Goya: Cristo nell’orto degli ulivi
Claudio Di Scalzo
GOYA CON CRISTO NELL'ORTO DEGLI ULIVI
Sembra che quando il servitore passò con l’acqua davanti al Cristo nell’orto degli ulivi, ed era il 1819, vedendo il Redentore tanto macilento e a un dipresso il suo padrone pittore, al poveruomo sfuggisse dalle mani la caraffa che cadendo si ruppe in tanti vetri aguzzi. “Cristo è anche il Signore dei vetri che tagliano”, esclamò Goya per consolarlo. “Lasciali sul pavimento”, ordinò, “se li calpesto è segno che cercavo la penitenza adatta per quanto ho dipinto”. Il suo bisogno di assoluto poi smarrito lo spinge al parossismo dove ogni devastazione nel corpo è giustificata vivendola in pittura.
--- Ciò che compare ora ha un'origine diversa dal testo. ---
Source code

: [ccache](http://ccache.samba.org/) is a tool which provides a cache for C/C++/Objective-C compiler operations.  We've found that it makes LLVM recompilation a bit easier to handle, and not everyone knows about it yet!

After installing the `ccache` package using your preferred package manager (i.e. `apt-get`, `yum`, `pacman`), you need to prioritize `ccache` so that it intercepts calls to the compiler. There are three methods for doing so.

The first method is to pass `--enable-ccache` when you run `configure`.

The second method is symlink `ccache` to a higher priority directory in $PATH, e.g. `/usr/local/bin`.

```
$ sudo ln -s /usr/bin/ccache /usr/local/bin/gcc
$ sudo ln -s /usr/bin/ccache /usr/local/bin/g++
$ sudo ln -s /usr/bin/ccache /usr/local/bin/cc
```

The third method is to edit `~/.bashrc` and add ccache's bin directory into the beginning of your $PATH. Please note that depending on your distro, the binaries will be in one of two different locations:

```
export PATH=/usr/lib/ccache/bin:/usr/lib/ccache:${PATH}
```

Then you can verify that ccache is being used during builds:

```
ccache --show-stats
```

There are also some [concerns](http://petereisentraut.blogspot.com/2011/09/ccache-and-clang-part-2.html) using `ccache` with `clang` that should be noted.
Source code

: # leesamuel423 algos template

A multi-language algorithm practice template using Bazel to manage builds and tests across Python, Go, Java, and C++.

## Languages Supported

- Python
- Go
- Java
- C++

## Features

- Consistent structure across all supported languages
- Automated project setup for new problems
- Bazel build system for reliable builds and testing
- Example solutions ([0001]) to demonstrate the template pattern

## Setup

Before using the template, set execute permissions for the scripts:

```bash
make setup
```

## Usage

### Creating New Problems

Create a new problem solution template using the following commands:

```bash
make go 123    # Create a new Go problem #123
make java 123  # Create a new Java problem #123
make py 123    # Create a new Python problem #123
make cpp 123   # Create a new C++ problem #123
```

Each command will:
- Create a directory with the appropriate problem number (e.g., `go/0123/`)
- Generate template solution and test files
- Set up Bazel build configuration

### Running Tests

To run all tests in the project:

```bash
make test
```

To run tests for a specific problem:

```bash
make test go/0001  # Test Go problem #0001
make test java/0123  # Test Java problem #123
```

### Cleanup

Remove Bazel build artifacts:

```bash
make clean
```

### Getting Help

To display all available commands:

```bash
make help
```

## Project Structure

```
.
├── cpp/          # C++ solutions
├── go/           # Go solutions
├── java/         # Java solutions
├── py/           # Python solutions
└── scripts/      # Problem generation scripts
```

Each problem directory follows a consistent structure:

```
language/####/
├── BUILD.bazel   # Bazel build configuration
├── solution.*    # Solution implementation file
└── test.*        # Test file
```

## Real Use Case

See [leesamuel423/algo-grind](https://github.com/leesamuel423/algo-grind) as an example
La Escuelas pias de san Anton Abad che ha commissionato il dipinto lo accetta con riverenza, è un maestro inquieto, rappresenta anche la vecchiezza del mondo che il Cristo rigenererà, si dice comprensivo il religioso responsabile della Confraternita.
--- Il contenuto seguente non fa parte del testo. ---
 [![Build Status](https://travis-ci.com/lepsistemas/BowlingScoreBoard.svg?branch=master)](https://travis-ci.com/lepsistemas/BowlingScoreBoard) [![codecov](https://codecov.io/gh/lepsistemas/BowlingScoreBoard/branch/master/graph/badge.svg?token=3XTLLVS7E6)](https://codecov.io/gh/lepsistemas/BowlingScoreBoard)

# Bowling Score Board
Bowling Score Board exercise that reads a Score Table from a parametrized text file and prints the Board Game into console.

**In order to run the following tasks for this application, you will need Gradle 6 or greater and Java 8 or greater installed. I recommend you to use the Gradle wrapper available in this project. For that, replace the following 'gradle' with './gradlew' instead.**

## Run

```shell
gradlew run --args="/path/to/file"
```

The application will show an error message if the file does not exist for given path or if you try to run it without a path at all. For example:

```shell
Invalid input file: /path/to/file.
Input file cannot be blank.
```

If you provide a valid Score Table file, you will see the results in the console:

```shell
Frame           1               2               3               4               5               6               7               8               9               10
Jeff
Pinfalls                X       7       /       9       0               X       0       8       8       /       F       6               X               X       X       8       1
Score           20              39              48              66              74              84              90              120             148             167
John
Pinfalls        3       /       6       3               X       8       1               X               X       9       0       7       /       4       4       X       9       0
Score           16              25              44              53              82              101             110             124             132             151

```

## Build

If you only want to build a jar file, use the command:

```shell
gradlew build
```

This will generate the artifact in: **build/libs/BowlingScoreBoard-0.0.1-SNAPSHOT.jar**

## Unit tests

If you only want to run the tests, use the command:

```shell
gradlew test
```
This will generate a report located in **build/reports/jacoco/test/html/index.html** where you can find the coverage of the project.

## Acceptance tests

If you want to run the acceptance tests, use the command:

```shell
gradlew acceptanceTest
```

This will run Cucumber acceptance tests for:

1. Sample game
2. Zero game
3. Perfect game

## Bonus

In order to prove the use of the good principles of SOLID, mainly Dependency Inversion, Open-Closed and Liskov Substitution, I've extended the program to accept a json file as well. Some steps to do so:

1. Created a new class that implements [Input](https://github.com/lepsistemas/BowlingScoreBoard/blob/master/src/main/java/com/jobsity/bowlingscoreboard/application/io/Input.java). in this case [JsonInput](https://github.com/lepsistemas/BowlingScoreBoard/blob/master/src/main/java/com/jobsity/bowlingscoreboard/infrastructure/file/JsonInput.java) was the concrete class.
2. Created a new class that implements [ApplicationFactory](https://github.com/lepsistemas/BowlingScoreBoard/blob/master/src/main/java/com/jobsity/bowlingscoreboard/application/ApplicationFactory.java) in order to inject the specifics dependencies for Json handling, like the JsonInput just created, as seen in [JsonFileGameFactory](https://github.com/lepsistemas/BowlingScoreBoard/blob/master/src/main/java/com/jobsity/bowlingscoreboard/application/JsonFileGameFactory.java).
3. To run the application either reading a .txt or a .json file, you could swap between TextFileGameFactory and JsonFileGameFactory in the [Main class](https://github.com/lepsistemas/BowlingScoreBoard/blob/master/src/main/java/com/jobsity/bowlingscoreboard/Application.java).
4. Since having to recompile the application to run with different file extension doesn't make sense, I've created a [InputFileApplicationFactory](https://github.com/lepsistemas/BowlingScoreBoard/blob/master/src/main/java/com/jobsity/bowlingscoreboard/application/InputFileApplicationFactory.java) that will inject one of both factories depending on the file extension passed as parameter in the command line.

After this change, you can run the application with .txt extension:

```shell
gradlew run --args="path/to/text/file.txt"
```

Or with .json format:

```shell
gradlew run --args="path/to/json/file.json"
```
In questo dipinto la confessione di Goya racconta il sacro dal basso come l’acqua morta nel pozzo cattura il baluginìo del cielo stellato. La natura divina del Cristo sembra smorzata. Cristo è il più miserando degli uomini sotto la morsa della sofferenza fisica, preda della penombra che offre agonia morale. Cristo è orfano come individuo in una plaga di mondo che gli ha assorbito ogni energia rifiutandolo. Non trova conforto in se stesso, la presenza dell’angelo è distante pallore silente, la tirannia della veste sporca di fango verso il fango lo piega. Goya non dipinge un volto agitato come potevano averlo gli eretici verso il rogo, né quello fiero nel panico del brigante che accetta il cappio!, Cristo è la miseria umana che si stacca da ogni altra miseria, le riassume tutte, le assorbe quasi, e Goya mostra con eccesso di rapidi colpi di pennello quanto si accascia per sondare già l’ombra della morte.
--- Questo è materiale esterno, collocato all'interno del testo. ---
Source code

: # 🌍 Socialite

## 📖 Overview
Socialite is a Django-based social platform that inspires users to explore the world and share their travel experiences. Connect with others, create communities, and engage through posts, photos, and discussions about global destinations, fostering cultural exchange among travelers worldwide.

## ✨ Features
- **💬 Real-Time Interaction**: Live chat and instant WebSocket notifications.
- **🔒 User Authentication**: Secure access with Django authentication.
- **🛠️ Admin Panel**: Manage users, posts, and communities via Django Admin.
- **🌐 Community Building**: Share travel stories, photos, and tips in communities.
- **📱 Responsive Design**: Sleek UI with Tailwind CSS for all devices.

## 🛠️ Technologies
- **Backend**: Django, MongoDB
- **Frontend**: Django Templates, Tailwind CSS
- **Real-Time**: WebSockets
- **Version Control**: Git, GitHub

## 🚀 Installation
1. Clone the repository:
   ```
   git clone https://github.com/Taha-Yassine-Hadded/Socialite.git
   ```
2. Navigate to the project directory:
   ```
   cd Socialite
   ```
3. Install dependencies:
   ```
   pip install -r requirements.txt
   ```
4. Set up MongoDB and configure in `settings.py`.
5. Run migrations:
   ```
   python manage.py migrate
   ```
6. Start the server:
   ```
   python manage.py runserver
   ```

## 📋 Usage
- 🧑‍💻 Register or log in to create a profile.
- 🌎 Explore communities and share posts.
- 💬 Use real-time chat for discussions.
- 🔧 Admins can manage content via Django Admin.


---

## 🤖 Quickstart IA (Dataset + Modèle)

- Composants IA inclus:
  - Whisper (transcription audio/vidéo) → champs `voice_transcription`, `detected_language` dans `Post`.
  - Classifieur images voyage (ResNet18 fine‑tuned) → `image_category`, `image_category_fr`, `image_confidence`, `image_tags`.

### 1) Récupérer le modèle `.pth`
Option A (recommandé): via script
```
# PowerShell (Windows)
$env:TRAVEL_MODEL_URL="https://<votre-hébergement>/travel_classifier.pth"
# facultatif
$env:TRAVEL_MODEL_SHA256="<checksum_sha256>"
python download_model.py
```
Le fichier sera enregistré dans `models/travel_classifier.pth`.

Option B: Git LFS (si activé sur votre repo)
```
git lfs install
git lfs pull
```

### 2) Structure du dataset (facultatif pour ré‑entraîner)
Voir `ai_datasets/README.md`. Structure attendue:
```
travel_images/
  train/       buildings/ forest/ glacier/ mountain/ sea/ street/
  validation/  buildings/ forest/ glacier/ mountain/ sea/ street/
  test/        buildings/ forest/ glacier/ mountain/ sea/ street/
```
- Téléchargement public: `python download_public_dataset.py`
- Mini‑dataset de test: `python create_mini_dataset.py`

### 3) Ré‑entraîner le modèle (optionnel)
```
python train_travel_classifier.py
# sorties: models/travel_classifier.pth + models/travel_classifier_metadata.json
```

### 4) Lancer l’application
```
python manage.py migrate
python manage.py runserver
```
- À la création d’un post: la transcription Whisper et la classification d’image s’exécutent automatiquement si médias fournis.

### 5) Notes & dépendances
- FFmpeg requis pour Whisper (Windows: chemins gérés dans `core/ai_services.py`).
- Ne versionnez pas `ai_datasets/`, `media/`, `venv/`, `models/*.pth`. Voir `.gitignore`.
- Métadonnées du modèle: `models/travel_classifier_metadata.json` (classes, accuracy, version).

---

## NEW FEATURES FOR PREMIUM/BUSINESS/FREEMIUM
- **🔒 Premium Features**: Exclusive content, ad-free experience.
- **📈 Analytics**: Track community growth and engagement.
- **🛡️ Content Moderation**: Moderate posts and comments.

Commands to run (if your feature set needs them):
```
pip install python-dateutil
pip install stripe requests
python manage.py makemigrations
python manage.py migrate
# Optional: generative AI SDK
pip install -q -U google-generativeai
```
Nel contempo l’Orto degli ulivi è un Autoritratto. Morale per i piedi scalzi tenuti vicino ai vetri, di confessione estrema su se stesso come se la croce da lui portata, disegnando, lo rendesse in prossimità di uscire dalla vita essendo il meno vivo tra gli uomini; anche ammissione di impotenza il dipinto, dell’uomo che non può, in sofferenza estrema, che dire: si muore ma col vestito migliore, tutta la mia eccelsa pittura per raffigurare l’uomo Dio, e firmo la cornice della tela con la resa del mio corpo, non resisto più, la vita per me Goya è stata troppo disumana. Quale mistico afflato avrei dovuto posare sul volto di Cristo, rispettabile padre della rispettabilissima Escuela Pias de San Anton, Cristo non scorge nel cielo di bitume nessun alone speranzoso, e le sue membra sono sconvolte dalla fatica, rese terrene oltremisura dalla tristezza, ha mai provato, rispettabile padre, cosa voglia dire lo scarto che si crea fra quanto cercato di assoluto e la polvere che poi ti circonda fino a raggiungerti il mento per soffocarti? Ha mai annaspato in questo disfacimento ripugnante che rivela il reale dell’esistere sulla terra? Perché il Cristo uomo non avrebbe dovuto provarlo in una intensità, che io Goya! pur essendomici nutrito, mai potrei neppure immaginare!
Nell’orto degli Ulivi, che fisso in questo luglio, c’è la materia straziata e flagellata e sanguinante, ogni aspetto umano è cancellato dalla porosità della disperazione! La sofferenza senza limite, la miseria senza limite del dubbio, l’incommensurabile capacità di essere infelice riguarda il Cristo e me pittore del Cristo e tu che guardi il dipinto e ci scrivi accanto perché sai come lo smacco sia la sorgente - inesauribile - dove realismo e spiritualità diventa debole come lume quando infuria la burrasca. Ma questa è anche tutta la potente religiosità di me pittore che fai tua. E il Cristo nella sua debolezza senza misura troverà l’amore senza misura da donare. Questo sperai calpestando a bella posta i vetri aguzzi un tempo caraffa, questo spera anche tu mentre t’incidi con quanto un tempo intero adesso taglia il tuo presente senza remissione.